= WHAT YOU NEED TO DO =
Write out each entry once more so that it matches the original exactly.
*** AVAILABLE DATA ***
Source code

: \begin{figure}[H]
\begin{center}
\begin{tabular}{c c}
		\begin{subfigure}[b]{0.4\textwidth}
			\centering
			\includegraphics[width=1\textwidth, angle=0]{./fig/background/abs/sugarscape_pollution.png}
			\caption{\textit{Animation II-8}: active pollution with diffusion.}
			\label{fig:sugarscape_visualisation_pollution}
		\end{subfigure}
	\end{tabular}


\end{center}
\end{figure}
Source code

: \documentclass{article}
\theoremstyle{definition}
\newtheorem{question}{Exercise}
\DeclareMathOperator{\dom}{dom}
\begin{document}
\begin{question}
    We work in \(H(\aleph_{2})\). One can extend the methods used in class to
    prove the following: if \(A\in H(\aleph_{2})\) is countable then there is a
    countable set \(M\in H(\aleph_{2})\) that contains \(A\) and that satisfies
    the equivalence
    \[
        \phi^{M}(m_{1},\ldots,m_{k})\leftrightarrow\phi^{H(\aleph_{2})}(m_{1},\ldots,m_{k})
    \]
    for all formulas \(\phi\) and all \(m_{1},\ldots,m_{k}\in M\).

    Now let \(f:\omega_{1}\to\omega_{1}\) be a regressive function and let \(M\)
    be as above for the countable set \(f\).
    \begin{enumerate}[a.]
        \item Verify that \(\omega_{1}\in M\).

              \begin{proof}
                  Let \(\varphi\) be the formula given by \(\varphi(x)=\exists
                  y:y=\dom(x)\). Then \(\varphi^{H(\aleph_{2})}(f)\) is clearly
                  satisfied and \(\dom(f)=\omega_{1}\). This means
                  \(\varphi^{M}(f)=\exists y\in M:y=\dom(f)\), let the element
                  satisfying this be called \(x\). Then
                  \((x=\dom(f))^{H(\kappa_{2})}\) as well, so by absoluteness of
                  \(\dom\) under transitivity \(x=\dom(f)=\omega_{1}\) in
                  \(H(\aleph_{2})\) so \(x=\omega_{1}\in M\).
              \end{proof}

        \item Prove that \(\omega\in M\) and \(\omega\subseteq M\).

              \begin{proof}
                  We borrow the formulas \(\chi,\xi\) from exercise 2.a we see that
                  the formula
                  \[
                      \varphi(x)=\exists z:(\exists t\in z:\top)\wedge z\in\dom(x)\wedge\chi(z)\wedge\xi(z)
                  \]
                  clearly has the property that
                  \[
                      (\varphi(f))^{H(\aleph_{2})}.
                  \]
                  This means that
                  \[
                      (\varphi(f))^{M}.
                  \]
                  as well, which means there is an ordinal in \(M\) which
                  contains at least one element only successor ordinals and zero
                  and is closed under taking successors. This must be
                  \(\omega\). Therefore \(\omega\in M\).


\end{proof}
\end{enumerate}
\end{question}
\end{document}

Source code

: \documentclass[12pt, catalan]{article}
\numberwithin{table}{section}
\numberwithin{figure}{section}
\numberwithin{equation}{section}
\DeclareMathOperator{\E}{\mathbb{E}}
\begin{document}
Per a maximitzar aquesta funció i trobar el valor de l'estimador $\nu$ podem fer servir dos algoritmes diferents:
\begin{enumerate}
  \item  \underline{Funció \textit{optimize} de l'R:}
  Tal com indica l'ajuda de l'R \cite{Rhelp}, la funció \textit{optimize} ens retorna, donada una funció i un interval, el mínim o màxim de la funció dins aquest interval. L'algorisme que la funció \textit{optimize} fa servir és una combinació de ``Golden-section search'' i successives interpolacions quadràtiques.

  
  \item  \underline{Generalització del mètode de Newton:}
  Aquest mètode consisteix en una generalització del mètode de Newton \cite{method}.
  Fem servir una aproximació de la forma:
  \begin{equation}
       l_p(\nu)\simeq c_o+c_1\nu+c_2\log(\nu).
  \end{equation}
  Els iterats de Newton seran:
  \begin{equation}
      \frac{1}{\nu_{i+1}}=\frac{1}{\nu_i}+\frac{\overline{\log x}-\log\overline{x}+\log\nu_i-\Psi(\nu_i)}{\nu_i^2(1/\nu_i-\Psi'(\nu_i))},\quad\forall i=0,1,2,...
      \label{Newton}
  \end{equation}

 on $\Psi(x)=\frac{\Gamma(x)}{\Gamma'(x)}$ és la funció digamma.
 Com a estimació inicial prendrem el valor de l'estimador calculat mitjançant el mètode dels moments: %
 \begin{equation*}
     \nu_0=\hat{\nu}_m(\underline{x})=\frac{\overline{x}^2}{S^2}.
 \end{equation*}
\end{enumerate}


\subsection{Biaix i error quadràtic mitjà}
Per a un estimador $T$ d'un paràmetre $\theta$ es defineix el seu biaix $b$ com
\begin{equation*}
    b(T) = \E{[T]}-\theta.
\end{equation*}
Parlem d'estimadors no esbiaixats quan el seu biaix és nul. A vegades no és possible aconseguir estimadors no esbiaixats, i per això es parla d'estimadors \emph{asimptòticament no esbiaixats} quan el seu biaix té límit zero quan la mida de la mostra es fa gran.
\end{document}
*** End of AVAILABLE DATA ***
= ANSWER TO THIS TASK =
Source code

: \begin{figure}[H]
\begin{center}
\begin{tabular}{c c}
		\begin{subfigure}[b]{0.4\textwidth}
			\centering
			\includegraphics[width=1\textwidth, angle=0]{./fig/background/abs/sugarscape_pollution.png}
			\caption{\textit{Animation II-8}: active pollution with diffusion.}
			\label{fig:sugarscape_visualisation_pollution}
		\end{subfigure}
	\end{tabular}


\end{center}
\end{figure}
Source code

: \documentclass{article}
\theoremstyle{definition}
\newtheorem{question}{Exercise}
\DeclareMathOperator{\dom}{dom}
\begin{document}
\begin{question}
    We work in \(H(\aleph_{2})\). One can extend the methods used in class to
    prove the following: if \(A\in H(\aleph_{2})\) is countable then there is a
    countable set \(M\in H(\aleph_{2})\) that contains \(A\) and that satisfies
    the equivalence
    \[
        \phi^{M}(m_{1},\ldots,m_{k})\leftrightarrow\phi^{H(\aleph_{2})}(m_{1},\ldots,m_{k})
    \]
    for all formulas \(\phi\) and all \(m_{1},\ldots,m_{k}\in M\).

    Now let \(f:\omega_{1}\to\omega_{1}\) be a regressive function and let \(M\)
    be as above for the countable set \(f\).
    \begin{enumerate}[a.]
        \item Verify that \(\omega_{1}\in M\).

              \begin{proof}
                  Let \(\varphi\) be the formula given by \(\varphi(x)=\exists
                  y:y=\dom(x)\). Then \(\varphi^{H(\aleph_{2})}(f)\) is clearly
                  satisfied and \(\dom(f)=\omega_{1}\). This means
                  \(\varphi^{M}(f)=\exists y\in M:y=\dom(f)\), let the element
                  satisfying this be called \(x\). Then
                  \((x=\dom(f))^{H(\kappa_{2})}\) as well, so by absoluteness of
                  \(\dom\) under transitivity \(x=\dom(f)=\omega_{1}\) in
                  \(H(\aleph_{2})\) so \(x=\omega_{1}\in M\).
              \end{proof}

        \item Prove that \(\omega\in M\) and \(\omega\subseteq M\).

              \begin{proof}
                  We borrow the formulas \(\chi,\xi\) from exercise 2.a we see that
                  the formula
                  \[
                      \varphi(x)=\exists z:(\exists t\in z:\top)\wedge z\in\dom(x)\wedge\chi(z)\wedge\xi(z)
                  \]
                  clearly has the property that
                  \[
                      (\varphi(f))^{H(\aleph_{2})}.
                  \]
                  This means that
                  \[
                      (\varphi(f))^{M}.
                  \]
                  as well, which means there is an ordinal in \(M\) which
                  contains at least one element only successor ordinals and zero
                  and is closed under taking successors. This must be
                  \(\omega\). Therefore \(\omega\in M\).


\end{proof}
\end{enumerate}
\end{question}
\end{document}

Source code

: \documentclass[12pt, catalan]{article}
\numberwithin{table}{section}
\numberwithin{figure}{section}
\numberwithin{equation}{section}
\DeclareMathOperator{\E}{\mathbb{E}}
\begin{document}
Per a maximitzar aquesta funció i trobar el valor de l'estimador $\nu$ podem fer servir dos algoritmes diferents:
\begin{enumerate}
  \item  \underline{Funció \textit{optimize} de l'R:}
  Tal com indica l'ajuda de l'R \cite{Rhelp}, la funció \textit{optimize} ens retorna, donada una funció i un interval, el mínim o màxim de la funció dins aquest interval. L'algorisme que la funció \textit{optimize} fa servir és una combinació de ``Golden-section search'' i successives interpolacions quadràtiques.

  
  \item  \underline{Generalització del mètode de Newton:}
  Aquest mètode consisteix en una generalització del mètode de Newton \cite{method}.
  Fem servir una aproximació de la forma:
  \begin{equation}
       l_p(\nu)\simeq c_o+c_1\nu+c_2\log(\nu).
  \end{equation}
  Els iterats de Newton seran:
  \begin{equation}
      \frac{1}{\nu_{i+1}}=\frac{1}{\nu_i}+\frac{\overline{\log x}-\log\overline{x}+\log\nu_i-\Psi(\nu_i)}{\nu_i^2(1/\nu_i-\Psi'(\nu_i))},\quad\forall i=0,1,2,...
      \label{Newton}
  \end{equation}

 on $\Psi(x)=\frac{\Gamma(x)}{\Gamma'(x)}$ és la funció digamma.
 Com a estimació inicial prendrem el valor de l'estimador calculat mitjançant el mètode dels moments: %
 \begin{equation*}
     \nu_0=\hat{\nu}_m(\underline{x})=\frac{\overline{x}^2}{S^2}.
 \end{equation*}
\end{enumerate}


\subsection{Biaix i error quadràtic mitjà}
Per a un estimador $T$ d'un paràmetre $\theta$ es defineix el seu biaix $b$ com
\begin{equation*}
    b(T) = \E{[T]}-\theta.
\end{equation*}
Parlem d'estimadors no esbiaixats quan el seu biaix és nul. A vegades no és possible aconseguir estimadors no esbiaixats, i per això es parla d'estimadors \emph{asimptòticament no esbiaixats} quan el seu biaix té límit zero quan la mida de la mostra es fa gran.
\end{document}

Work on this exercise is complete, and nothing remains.